By contrast, the Apple-Google software has a 99% success rate on both operating systems. Although it has been found to be slightly less effective at precisely estimating distance than the NHSX-developed technology.

Once users have been alerted to contact with a confirmed coronavirus case, the new-look app can then also be used to book a test, and receive the results. Other features included in the program include information on levels of coronavirus cases in a user’s postcode area and advice on symptoms. In cases where self-isolation is required, the app also provides guidance and a timer to count down the isolation period required.

Dido Harding, executive chair of the NHS Test and Trace scheme, said that while it does not represent a “silver bullet in tackling coronavirus… the app is a great step forward”.

“It’s really important that we make it as easy as possible for everyone to engage with NHS Test and Trace,” she added. “By launching an app that supports our integrated, localised approach to NHS Test and Trace, anyone with a smartphone will be able to find out if they are at risk of having caught the virus, quickly and easily order a test, and access the right guidance and advice.”

The new app was developed by the government in collaboration with both Apple and Google, as well as scientists from Oxford University and the Alan Turing Institute. Input was also sought from other countries that have already launched a similar app, such as Germany.

Testing venues
The Isle of Wight was used as a venue for the public testing process of the previous app and it has been chosen to take part once again because it is “a controlled geographical area, allowing the service to particularly test features like the QR code check-in and the alert and contact tracing reliability,” the government said. 

“Newham is an area with a diverse population who might be more at risk to the virus, so trialling the app here will ensure that it meets the needs of a range of different communities,” it added.

The participation of NHS Volunteer Responders – of which there are about 750,000 around the country – is intended to “test that the app is ready to scale ahead of national launch”.

The government said that it will work with partner agencies in Newham and the Isle of Wight to promote the app and encourage uptake.

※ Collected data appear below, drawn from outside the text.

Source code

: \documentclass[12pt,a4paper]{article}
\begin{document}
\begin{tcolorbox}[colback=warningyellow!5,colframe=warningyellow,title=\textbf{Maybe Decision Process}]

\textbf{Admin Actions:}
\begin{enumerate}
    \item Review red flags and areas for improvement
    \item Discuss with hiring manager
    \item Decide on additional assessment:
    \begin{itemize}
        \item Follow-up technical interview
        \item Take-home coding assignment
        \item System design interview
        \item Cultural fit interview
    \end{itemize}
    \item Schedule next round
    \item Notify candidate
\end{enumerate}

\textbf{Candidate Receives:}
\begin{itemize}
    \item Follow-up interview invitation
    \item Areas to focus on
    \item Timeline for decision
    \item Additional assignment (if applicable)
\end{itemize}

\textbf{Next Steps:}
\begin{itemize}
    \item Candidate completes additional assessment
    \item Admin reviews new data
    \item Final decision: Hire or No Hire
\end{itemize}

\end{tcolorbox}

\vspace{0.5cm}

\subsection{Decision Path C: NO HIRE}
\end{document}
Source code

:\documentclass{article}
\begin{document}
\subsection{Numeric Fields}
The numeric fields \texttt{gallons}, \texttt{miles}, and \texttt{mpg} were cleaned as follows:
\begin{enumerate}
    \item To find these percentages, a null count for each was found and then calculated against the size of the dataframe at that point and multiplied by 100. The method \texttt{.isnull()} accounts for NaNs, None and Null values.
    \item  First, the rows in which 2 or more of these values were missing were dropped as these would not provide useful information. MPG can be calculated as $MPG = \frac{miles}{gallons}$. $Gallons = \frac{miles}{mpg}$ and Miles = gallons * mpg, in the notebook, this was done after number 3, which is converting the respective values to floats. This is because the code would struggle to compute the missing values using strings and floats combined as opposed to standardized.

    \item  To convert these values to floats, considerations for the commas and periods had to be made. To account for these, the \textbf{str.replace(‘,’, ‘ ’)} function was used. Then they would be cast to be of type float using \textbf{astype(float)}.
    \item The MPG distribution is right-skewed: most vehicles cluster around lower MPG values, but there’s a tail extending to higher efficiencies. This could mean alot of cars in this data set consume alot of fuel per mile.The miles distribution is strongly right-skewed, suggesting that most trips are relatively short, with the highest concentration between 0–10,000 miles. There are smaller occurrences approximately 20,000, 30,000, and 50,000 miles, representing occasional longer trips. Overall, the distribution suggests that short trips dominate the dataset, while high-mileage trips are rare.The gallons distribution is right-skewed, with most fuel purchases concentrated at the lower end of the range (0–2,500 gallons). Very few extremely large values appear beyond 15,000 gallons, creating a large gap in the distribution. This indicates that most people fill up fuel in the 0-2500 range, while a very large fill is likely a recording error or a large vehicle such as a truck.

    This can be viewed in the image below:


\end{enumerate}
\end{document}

Mayor of Newham Rokhsana Fiaz said: “We know that Newham has seen some of the most significant impacts of Covid-19 due to the health inequalities and vulnerabilities in our communities. With the threat of COVID-19 still with us, it’s vital we support our residents to keep safe and help others. The app is a welcomed addition to all the measures that our public health team have put in place working closely with our local health partners. With its easy to use features, the app will be available in different languages and comes with the assurance that personal data stays with the user so that people’s privacy is protected.”

The announcement of the launch of public testing for the app came alongside the publication of fresh weekly figures that showed the manual contact-tracing programme is still failing to reach a significant proportion of those who confirmed coronavirus cases, as well as their close contacts.

In the week to 5 August, more than one in five of 3,962 people that tested positive for coronavirus could not be reached after their details were transferred to the Test and Trace system. The success rate of 79.7% was down a little on the 80.5% rate of the prior week.

More than a quarter of the 15,308 people they identified as close contacts could also not be contacted. Although the 74.2% success rate represented a slight rise on the 72.4% of the previous week.